Spiritual Development


"Psychological development "is a matter or self understanding, self acceptance, and personal integration. The former (mystical path) involves itself with self-forgetting, the disappearance of the self into mysterious union with God, Absolute, the Transcendent aspect of reality, the Tao. Thus the term self-transcendent (with emphasis on the small "s" self in the self, as opposed to the Self, higher aspect of the personality) means letting go of egoistic interests and practical, worldly matters."

Sinetar - Ordinary People as Monks and Mystics.


"Mystical science is for those who can obtain satisfaction of their worldly need from appropriate sources and do not seek them, in disguise, in the spiritual domain. Worldly need must be satisfied elsewhere so that their pursuit does not interfere with there learning process. Similarly, psychopathology must be dealt with first. Consequently there is no way for mysticism to substitute for psychotherapy, or visa versa."

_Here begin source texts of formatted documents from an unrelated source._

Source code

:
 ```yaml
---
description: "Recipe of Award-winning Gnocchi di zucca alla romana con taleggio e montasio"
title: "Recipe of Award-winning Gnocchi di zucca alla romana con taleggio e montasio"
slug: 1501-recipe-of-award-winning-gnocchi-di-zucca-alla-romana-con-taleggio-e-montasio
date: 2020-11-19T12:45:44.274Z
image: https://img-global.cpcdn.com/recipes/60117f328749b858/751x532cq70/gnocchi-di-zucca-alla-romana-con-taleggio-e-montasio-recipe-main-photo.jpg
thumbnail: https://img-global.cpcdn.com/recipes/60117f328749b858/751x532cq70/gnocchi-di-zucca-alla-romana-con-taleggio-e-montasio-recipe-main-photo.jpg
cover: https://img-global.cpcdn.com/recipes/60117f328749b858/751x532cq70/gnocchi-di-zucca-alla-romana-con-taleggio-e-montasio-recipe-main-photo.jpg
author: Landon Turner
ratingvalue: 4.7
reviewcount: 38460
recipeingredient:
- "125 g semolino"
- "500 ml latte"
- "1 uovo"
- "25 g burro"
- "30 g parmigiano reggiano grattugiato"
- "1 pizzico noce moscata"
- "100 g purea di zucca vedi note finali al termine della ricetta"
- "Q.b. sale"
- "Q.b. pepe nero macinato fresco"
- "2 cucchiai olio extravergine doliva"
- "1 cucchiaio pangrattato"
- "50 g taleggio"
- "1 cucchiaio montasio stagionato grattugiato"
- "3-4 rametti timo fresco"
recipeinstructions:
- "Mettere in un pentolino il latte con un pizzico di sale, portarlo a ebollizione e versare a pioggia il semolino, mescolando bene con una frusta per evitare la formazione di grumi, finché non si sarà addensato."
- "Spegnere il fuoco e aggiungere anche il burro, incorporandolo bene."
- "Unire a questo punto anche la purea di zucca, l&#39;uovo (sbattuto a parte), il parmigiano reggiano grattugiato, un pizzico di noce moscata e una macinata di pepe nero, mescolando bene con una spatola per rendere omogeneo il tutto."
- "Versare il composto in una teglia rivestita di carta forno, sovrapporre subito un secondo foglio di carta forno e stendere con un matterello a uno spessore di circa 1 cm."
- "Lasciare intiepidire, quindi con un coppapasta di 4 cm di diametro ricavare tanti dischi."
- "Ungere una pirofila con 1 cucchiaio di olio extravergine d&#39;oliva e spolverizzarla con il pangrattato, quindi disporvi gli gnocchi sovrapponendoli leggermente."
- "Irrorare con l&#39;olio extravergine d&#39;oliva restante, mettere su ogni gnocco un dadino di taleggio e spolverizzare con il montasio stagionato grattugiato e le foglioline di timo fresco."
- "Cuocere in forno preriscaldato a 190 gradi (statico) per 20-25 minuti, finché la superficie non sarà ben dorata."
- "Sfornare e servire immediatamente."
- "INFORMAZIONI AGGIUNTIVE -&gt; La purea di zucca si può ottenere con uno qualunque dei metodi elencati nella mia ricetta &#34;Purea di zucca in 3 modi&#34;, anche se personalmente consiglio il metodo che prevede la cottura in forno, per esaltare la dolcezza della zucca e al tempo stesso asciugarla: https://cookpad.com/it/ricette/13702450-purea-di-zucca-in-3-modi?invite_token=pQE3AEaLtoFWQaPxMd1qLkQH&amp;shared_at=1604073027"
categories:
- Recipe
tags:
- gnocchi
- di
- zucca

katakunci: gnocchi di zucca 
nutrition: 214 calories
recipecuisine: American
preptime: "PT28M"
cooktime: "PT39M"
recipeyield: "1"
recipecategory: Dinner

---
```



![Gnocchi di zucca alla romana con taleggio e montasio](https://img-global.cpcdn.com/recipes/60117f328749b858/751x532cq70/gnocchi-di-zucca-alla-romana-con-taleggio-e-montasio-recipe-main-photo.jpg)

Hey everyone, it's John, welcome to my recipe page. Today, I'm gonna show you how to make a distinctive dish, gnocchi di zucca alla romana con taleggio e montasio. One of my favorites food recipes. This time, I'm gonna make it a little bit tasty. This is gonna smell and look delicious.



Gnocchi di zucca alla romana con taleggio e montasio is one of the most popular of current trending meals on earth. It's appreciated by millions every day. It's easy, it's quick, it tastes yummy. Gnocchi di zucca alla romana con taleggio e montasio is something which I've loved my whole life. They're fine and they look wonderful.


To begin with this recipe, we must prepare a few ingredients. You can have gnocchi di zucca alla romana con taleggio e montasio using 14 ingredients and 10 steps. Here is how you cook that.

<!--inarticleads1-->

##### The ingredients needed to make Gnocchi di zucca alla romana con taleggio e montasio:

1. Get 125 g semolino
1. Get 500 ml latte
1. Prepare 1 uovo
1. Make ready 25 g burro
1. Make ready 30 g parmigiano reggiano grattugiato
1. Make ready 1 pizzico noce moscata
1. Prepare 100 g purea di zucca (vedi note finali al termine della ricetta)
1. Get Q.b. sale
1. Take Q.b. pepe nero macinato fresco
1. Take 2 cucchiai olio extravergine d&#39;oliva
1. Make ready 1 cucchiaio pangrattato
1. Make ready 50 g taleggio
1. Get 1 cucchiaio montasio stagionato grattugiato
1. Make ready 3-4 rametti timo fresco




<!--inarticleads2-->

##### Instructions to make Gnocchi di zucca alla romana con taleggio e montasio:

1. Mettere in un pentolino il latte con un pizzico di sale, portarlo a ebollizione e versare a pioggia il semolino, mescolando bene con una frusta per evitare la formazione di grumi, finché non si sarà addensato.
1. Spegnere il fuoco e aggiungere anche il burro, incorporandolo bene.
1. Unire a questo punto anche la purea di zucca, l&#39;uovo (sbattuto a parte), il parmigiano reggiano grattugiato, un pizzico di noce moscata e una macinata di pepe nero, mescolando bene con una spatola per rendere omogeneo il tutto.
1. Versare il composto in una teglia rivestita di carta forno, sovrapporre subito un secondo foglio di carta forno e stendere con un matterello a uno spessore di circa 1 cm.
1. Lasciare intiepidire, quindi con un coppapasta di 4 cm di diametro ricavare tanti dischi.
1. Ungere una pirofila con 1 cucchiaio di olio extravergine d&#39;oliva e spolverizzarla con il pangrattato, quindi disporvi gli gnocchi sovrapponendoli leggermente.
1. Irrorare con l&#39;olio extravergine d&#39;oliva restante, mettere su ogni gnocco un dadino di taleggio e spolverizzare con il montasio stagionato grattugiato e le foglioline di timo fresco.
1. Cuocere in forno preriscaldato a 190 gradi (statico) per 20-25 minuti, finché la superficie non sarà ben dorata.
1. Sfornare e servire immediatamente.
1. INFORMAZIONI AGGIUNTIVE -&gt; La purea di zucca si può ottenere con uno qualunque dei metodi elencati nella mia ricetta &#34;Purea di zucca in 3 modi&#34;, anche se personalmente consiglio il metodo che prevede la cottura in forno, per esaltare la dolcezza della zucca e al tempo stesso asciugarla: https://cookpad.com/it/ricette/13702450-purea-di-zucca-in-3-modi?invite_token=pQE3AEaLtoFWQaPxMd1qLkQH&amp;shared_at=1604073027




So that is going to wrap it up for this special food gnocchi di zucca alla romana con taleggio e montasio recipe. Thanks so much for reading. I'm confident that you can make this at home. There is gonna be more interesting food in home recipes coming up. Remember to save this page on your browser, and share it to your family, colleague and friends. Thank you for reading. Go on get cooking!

Deikman - The Observing Self

But you have to be somebody before you can be nobody. The issue in personal development as I have come to understand it is not self or no-self, but self and no-self. Both a sense of self and insight into the ultimate illusoriness of its apparent continuity and substantiality are necessary achievements. Sanity and complete psychological well-being include both, but in a phase-appropriate developmental sequence at different stages of object relations development. The attempt to bypass the developmental tasks of identity formation and object constancy through a misguided spiritual attempt to "annihilate the ego" has fateful and pathological consequences. This is what many students who are drawn to meditation practice and even some teachers seem to be attempting to do.

Jack Engler - Transformations of Consciousness


What Buddhist psychology and practice appear to do instead is presuppose a more or less normal course of development and an intact or "normal" ego.